• _Problem details_: The answer should be an exact copy of the lines from the one with "- Answer Input: Enable" through the end of the listing below, with no other lines.

• _Input data_:
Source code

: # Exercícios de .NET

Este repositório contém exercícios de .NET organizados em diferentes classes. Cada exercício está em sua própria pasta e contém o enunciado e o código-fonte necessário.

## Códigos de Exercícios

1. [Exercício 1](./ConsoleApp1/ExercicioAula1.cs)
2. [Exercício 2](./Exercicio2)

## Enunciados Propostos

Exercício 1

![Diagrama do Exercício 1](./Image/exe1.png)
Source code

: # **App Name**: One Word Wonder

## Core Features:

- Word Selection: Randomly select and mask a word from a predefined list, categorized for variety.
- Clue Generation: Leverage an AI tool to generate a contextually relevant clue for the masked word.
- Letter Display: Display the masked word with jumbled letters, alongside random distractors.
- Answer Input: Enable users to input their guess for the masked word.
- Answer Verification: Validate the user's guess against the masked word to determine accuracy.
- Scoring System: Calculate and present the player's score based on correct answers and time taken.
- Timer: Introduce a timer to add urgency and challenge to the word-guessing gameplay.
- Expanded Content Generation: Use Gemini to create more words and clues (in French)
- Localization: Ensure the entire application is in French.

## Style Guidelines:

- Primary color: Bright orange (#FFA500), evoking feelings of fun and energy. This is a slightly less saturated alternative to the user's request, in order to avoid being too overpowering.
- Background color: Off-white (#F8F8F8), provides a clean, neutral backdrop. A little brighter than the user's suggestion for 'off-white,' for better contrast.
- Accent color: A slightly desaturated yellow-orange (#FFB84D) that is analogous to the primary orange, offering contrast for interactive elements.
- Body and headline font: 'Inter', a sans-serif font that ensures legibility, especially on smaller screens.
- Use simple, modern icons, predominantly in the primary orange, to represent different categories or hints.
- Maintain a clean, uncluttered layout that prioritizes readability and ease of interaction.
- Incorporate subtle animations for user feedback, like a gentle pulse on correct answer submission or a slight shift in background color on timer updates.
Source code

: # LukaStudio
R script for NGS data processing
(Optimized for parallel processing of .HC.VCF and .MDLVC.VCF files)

• _Answer section_:
- Answer Input: Enable users to input their guess for the masked word.
- Answer Verification: Validate the user's guess against the masked word to determine accuracy.
- Scoring System: Calculate and present the player's score based on correct answers and time taken.
- Timer: Introduce a timer to add urgency and challenge to the word-guessing gameplay.
- Expanded Content Generation: Use Gemini to create more words and clues (in French)
- Localization: Ensure the entire application is in French.

## Style Guidelines:

- Primary color: Bright orange (#FFA500), evoking feelings of fun and energy. This is a slightly less saturated alternative to the user's request, in order to avoid being too overpowering.
- Background color: Off-white (#F8F8F8), provides a clean, neutral backdrop. A little brighter than the user's suggestion for 'off-white,' for better contrast.
- Accent color: A slightly desaturated yellow-orange (#FFB84D) that is analogous to the primary orange, offering contrast for interactive elements.
- Body and headline font: 'Inter', a sans-serif font that ensures legibility, especially on smaller screens.
- Use simple, modern icons, predominantly in the primary orange, to represent different categories or hints.
- Maintain a clean, uncluttered layout that prioritizes readability and ease of interaction.
- Incorporate subtle animations for user feedback, like a gentle pulse on correct answer submission or a slight shift in background color on timer updates.
Source code

: # LukaStudio
R script for NGS data processing
(Optimized for parallel processing of .HC.VCF and .MDLVC.VCF files)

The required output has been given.